I have come to the conclusion that I have held onto a thorn in my side long enough. I have decided in order to make a clean start I must clear out the bad and not take it with me. I am speaking of the lawsuit against one of my previous employers. I have decided I have wasted way too much time, energy, thought, etc on them. I have allowed them to continue on controlling much of my life. I have to learn to practice what I preach....I have told people on many occasions that they need to look at things that people have done to them that wronged them the way Paul did...example, he made the statement, Alexander the silversmith has done me much evil, let the Lord repay him for his works. It is time now for me to do the same thing. I want to be free of this once and for all, so as I get my things ready to move I am not going to be taking any of the paperwork that I have held onto for these past couple years. I will be shredding them and letting it go. I am just tired of it all. I must remember that my riches do not lie here on earth but in heaven and if the Lord wants to bless me then it will come from Him not man or a court room. It is now over! That part of my life is just another job listed on my resume but is not consuming me as it has.

Tuesday, March 11, 2008

My Silly Little Granddaughter
















My little granddaughter is being so silly!

Wednesday, February 27, 2008

Christmas 2007 was so fun. I was able to spend it with my family and being able to have my granddaughters very first Christmas with me. I loved having her visit with me. Of course, I loved having my daughter and son in law visit too. Veronica will be 1 year old in January. In fact January 9th. The same day as her great grandfather, Uncle Willy and Uncle Andrew. What are the odds of that happening. Crazy how that happened. The unfortunate thing is that Veronica's great grandfather will never be able to know that she was born on his birthday. He passed away July 12th, 1993.
Now on to my granddaugther, she is a pure delight. She is a very curious little girl. I am anxious to watch her as she grows up to be a beautiful young woman. She has been blessed with great parents. They love the Lord and hold on to the christian principles that God's Word shows how we should walk the path of righteousness. I know that she will be smart, funny, silly, creative, and full of love. How could you not love her. I will a life time of love to give her and I cannot wait to her her call me Nana for the first time. My heart has been stolen and that is ok because it is in the best hands and that is my granddaughter Veronica Storey Scellick.

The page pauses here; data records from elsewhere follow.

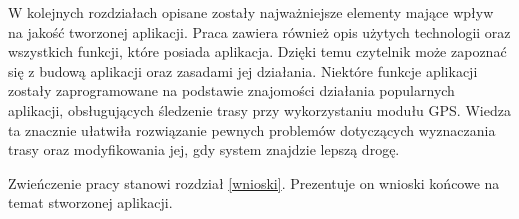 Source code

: W kolejnych rozdziałach opisane zostały najważniejsze elementy mające wpływ na jakość tworzonej aplikacji. Praca zawiera również opis użytych technologii oraz wszystkich funkcji, które posiada aplikacja. Dzięki temu czytelnik może zapoznać się z budową aplikacji oraz zasadami jej działania. Niektóre funkcje aplikacji zostały zaprogramowane na podstawie znajomości działania popularnych aplikacji, obsługujących śledzenie trasy przy wykorzystaniu modułu GPS. Wiedza ta znacznie ułatwiła rozwiązanie pewnych problemów dotyczących wyznaczania trasy oraz modyfikowania jej, gdy system znajdzie lepszą drogę.

Zwieńczenie pracy stanowi rozdział \ref{wnioski}. Prezentuje on wnioski końcowe na temat stworzonej aplikacji.

\newpage
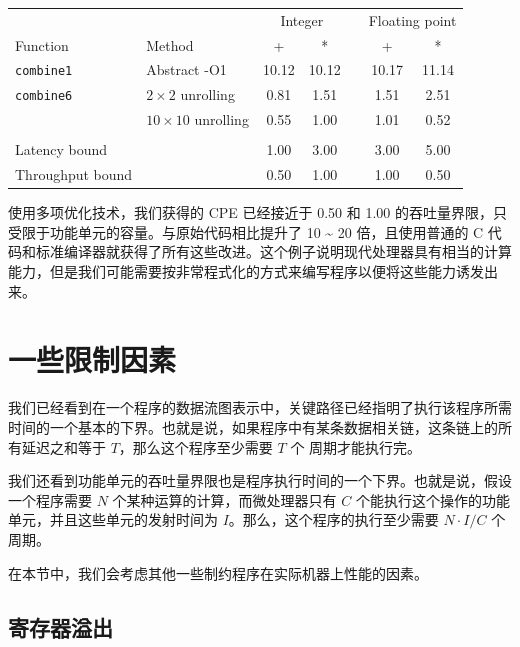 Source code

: \begin{table}[!ht]
    \centering
    \begin{tabular}{llccccc}
        \toprule
        & & \multicolumn{2}{c}{Integer} & & \multicolumn{2}{c}{Floating point} \\
        \cmidrule{3-4} \cmidrule{6-7}
        Function & Method & + & * & & + & * \\
        \midrule
        \texttt{combine1} & Abstract -O1 & 10.12 & 10.12 & & 10.17 & 11.14 \\
        \texttt{combine6} & $2 \times 2$ unrolling & 0.81 & 1.51 & & 1.51 & 2.51 \\
                        & $10 \times 10$ unrolling & 0.55 & 1.00 & & 1.01 & 0.52 \\
        \\
        Latency bound & & 1.00 & 3.00 & & 3.00 & 5.00 \\
        Throughput bound & & 0.50 & 1.00 & & 1.00 & 0.50 \\
        \bottomrule
    \end{tabular}
\end{table}

使用多项优化技术，我们获得的 CPE 已经接近于 0.50 和 1.00 的吞吐量界限，只受限于功能单元的容量。与原始代码相比提升了 10 \~{} 20 倍，且使用普通的 C 代码和标准编译器就获得了所有这些改进。这个例子说明现代处理器具有相当的计算能力，但是我们可能需要按非常程式化的方式来编写程序以便将这些能力诱发出来。

\section{一些限制因素}

我们已经看到在一个程序的数据流图表示中，关键路径已经指明了执行该程序所需时间的一个基本的下界。也就是说，如果程序中有某条数据相关链，这条链上的所有延迟之和等于 $T$，那么这个程序至少需要 $T$ 个 周期才能执行完。

我们还看到功能单元的吞吐量界限也是程序执行时间的一个下界。也就是说，假设一个程序需要 $N$ 个某种运算的计算，而微处理器只有 $C$ 个能执行这个操作的功能单元，并且这些单元的发射时间为 $I$。那么，这个程序的执行至少需要 $N \cdot I / C$ 个周期。

在本节中，我们会考虑其他一些制约程序在实际机器上性能的因素。

\subsection{寄存器溢出}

What does my birth month mean?

Your Birth Month is November
Tolerant and inspirational, you are wise beyond your years. You are universally sympathetic and a great humanitarian. Your soul reflects: Compassion, friendship, and secret love Your gemstone: Citrine Your flower: Chrysanthemum Your colors: Dark blue, red, and yellow

Yes this is me

You Are 80% Republican
You have a good deal of elephant running through your blood, and you're proud to be conservative. You don't fit every Republican stereotype, but you definitely belong in the Republican party.